**Exercise instructions**
Wherever the string "significa" turns up in the data, copy the whole line.
* * *
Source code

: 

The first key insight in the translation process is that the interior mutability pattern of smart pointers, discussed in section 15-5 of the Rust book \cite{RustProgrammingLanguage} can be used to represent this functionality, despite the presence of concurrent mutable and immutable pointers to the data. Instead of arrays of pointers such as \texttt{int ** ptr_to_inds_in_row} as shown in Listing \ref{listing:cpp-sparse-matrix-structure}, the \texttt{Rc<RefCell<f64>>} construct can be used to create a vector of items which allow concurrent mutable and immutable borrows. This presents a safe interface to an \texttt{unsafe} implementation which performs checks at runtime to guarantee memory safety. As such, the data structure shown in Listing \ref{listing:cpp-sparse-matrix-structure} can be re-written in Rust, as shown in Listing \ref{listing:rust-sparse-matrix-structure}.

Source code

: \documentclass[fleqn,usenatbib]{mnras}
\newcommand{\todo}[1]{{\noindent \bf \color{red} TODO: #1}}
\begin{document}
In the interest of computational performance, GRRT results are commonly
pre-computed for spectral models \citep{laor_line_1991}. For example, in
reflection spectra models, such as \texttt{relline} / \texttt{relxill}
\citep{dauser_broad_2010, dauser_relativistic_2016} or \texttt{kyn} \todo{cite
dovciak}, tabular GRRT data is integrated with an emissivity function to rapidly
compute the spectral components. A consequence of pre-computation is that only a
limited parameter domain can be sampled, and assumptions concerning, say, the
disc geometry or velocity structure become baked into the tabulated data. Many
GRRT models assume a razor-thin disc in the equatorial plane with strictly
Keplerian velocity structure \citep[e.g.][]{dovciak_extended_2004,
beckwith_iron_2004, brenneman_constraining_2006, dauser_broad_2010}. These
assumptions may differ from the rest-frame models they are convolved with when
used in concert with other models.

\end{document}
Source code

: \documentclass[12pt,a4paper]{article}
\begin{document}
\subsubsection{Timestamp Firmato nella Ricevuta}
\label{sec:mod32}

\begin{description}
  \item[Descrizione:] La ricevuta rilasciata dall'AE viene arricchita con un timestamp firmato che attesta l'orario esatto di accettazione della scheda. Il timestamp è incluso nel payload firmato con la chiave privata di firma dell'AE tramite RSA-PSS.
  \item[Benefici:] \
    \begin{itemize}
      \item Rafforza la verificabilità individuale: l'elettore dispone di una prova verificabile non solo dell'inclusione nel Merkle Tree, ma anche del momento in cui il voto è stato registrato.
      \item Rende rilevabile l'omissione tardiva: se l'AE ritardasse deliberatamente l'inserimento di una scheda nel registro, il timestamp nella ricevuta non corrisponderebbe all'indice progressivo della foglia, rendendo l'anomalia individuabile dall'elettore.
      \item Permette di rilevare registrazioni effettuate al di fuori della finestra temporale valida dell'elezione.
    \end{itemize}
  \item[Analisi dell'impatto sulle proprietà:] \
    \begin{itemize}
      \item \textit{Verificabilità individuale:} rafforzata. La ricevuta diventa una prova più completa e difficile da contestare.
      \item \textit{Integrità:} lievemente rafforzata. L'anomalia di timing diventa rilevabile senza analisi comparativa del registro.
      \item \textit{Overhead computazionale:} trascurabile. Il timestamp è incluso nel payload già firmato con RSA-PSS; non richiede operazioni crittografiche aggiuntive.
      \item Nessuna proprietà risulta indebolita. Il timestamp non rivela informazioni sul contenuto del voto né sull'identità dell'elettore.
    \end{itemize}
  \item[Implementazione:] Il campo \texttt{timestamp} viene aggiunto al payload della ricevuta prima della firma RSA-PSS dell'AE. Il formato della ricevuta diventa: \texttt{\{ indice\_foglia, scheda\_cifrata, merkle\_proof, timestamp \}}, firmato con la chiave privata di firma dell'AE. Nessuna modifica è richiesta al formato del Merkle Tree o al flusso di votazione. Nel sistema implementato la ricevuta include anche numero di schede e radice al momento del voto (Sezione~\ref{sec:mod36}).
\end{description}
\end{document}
* * *
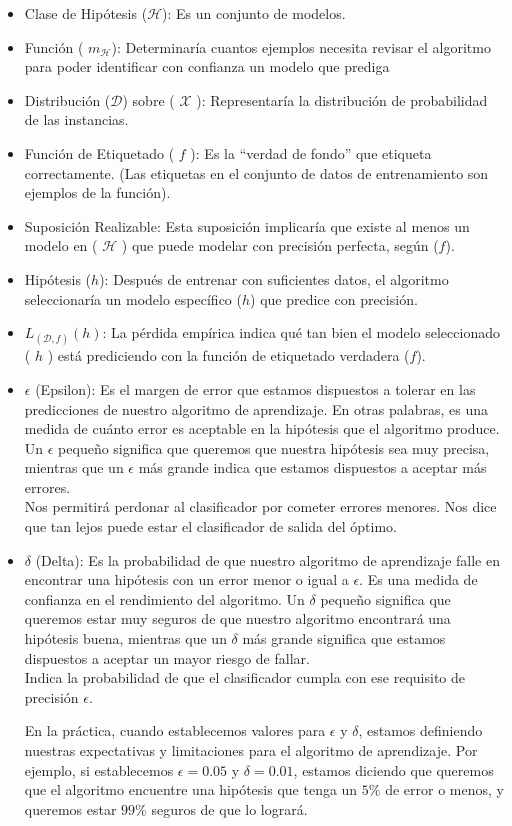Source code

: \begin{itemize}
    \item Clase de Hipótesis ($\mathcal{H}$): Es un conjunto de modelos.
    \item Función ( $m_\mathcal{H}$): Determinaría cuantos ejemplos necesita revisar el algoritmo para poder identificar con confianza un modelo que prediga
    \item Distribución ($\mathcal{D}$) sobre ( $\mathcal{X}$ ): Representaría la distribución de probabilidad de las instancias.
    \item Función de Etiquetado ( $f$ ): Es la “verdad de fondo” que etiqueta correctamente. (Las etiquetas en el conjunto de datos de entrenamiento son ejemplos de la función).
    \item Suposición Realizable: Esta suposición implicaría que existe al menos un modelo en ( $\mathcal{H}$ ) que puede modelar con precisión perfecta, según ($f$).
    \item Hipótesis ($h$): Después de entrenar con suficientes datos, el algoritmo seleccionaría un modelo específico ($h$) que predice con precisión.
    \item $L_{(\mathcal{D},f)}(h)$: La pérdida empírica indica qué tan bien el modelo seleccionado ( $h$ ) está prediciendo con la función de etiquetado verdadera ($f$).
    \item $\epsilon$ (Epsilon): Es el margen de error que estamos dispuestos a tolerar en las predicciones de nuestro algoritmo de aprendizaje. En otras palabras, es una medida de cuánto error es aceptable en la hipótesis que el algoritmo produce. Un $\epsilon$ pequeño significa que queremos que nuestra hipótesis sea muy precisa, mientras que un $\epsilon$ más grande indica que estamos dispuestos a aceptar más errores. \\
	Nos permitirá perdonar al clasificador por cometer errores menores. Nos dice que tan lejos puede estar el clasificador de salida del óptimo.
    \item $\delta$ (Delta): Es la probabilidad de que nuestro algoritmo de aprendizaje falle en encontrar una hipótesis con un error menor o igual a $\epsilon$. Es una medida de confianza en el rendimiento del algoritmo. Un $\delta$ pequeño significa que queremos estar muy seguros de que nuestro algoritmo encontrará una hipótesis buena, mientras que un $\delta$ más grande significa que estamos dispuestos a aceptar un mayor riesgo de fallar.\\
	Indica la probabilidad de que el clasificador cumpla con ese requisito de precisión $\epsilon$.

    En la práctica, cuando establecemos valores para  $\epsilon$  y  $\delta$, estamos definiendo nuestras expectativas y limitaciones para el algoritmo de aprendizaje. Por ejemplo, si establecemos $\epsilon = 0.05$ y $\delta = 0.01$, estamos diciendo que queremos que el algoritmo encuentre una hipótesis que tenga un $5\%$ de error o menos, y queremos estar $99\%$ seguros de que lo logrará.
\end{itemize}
* * *
**Solution for this task**
    \item $\epsilon$ (Epsilon): Es el margen de error que estamos dispuestos a tolerar en las predicciones de nuestro algoritmo de aprendizaje. En otras palabras, es una medida de cuánto error es aceptable en la hipótesis que el algoritmo produce. Un $\epsilon$ pequeño significa que queremos que nuestra hipótesis sea muy precisa, mientras que un $\epsilon$ más grande indica que estamos dispuestos a aceptar más errores. \\
    \item $\delta$ (Delta): Es la probabilidad de que nuestro algoritmo de aprendizaje falle en encontrar una hipótesis con un error menor o igual a $\epsilon$. Es una medida de confianza en el rendimiento del algoritmo. Un $\delta$ pequeño significa que queremos estar muy seguros de que nuestro algoritmo encontrará una hipótesis buena, mientras que un $\delta$ más grande significa que estamos dispuestos a aceptar un mayor riesgo de fallar.\\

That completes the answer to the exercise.